Prevalence of pathogenic BRCA1/2 germline mutations among 802 women with unilateral triple-negative breast cancer without family cancer history

  • Background: There is no international consensus up to which age women with a diagnosis of triple-negative breast cancer (TNBC) and no family history of breast or ovarian cancer should be offered genetic testing for germline BRCA1 and BRCA2 (gBRCA) mutations. Here, we explored the association of age at TNBC diagnosis with the prevalence of pathogenic gBRCA mutations in this patient group. Methods: The study comprised 802 women (median age 40 years, range 19–76) with oestrogen receptor, progesterone receptor, and human epidermal growth factor receptor type 2 negative breast cancers, who had no relatives with breast or ovarian cancer. All women were tested for pathogenic gBRCA mutations. Logistic regression analysis was used to explore the association between age at TNBC diagnosis and the presence of a pathogenic gBRCA mutation. Results: A total of 127 women with TNBC (15.8%) were gBRCA mutation carriers (BRCA1: n = 118, 14.7%; BRCA2: n = 9, 1.1%).

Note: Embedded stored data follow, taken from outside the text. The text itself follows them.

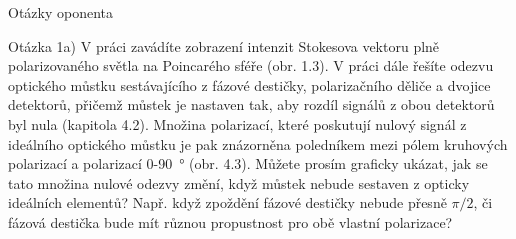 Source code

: \begin{frame}{Otázky oponenta}
    \begin{block}{Otázka 1a)}
        V práci zavádíte zobrazení intenzit Stokesova vektoru plně polarizovaného světla na
        Poincarého sféře (obr. 1.3).
        V práci dále řešíte odezvu optického můstku sestávajícího z fázové destičky, polarizačního děliče a dvojice detektorů, přičemž můstek je nastaven tak, aby rozdíl signálů z obou detektorů byl nula (kapitola 4.2).
        Množina polarizací, které poskutují nulový signál z ideálního optického můstku je pak znázorněna poledníkem mezi pólem kruhových polarizací a polarizací 0-\SI{90}{\degree} (obr. 4.3).
        Můžete prosím graficky ukázat, jak se tato množina nulové odezvy změní, když můstek nebude sestaven z opticky ideálních elementů?
        Např. když zpoždění fázové destičky nebude přesně $\pi/2$, či fázová destička bude mít různou propustnost pro obě vlastní polarizace?
    \end{block}
\end{frame}

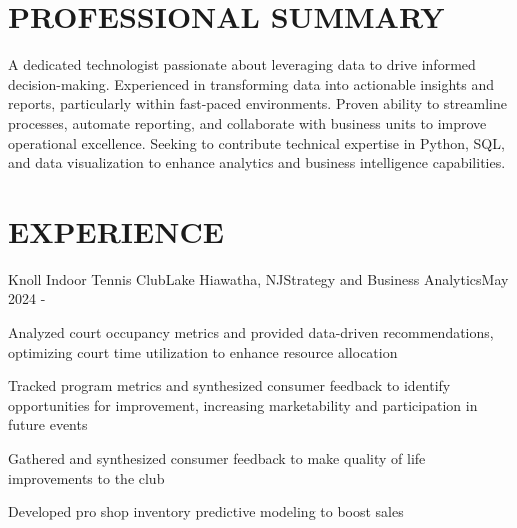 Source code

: \documentclass[pdftitle={Michael Tran Resume},pdfauthor={Michael Tran}]{resume}
\begin{document}

\separator

\section{PROFESSIONAL SUMMARY}
A dedicated technologist passionate about leveraging data to drive informed decision-making. Experienced in transforming data into actionable insights and reports, particularly within fast-paced environments. Proven ability to streamline processes, automate reporting, and collaborate with business units to improve operational excellence. Seeking to contribute technical expertise in Python, SQL, and data visualization to enhance analytics and business intelligence capabilities.

\separator

\section{EXPERIENCE}

\begin{experience}{Knoll Indoor Tennis Club}{Lake Hiawatha, NJ}{Strategy and Business Analytics}{May 2024 -}
    \item Analyzed court occupancy metrics and provided data-driven recommendations, optimizing court time utilization to enhance resource allocation
    \item Tracked program metrics and synthesized consumer feedback to identify opportunities for improvement, increasing marketability and participation in future events
    \item Gathered and synthesized consumer feedback to make quality of life improvements to the club
    \item Developed pro shop inventory predictive modeling to boost sales
\end{experience}
\end{document}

The mutation prevalence was 32.9% in the age group 20–29 years compared to 6.9% in the age group 60–69 years. Logistic regression analysis revealed a significant increase of mutation frequency with decreasing age at diagnosis (odds ratio 1.87 per 10 year decrease, 95%CI 1.50–2.32, p < 0.001). gBRCA mutation risk was predicted to be > 10% for women diagnosed below approximately 50 years. Conclusions: Based on the general understanding that a heterozygous mutation probability of 10% or greater justifies gBRCA mutation screening, women with TNBC diagnosed before the age of 50 years and no familial history of breast and ovarian cancer should be tested for gBRCA mutations. In Germany, this would concern approximately 880 women with newly diagnosed TNBC per year, of whom approximately 150 are expected to be identified as carriers of a pathogenic gBRCA mutation.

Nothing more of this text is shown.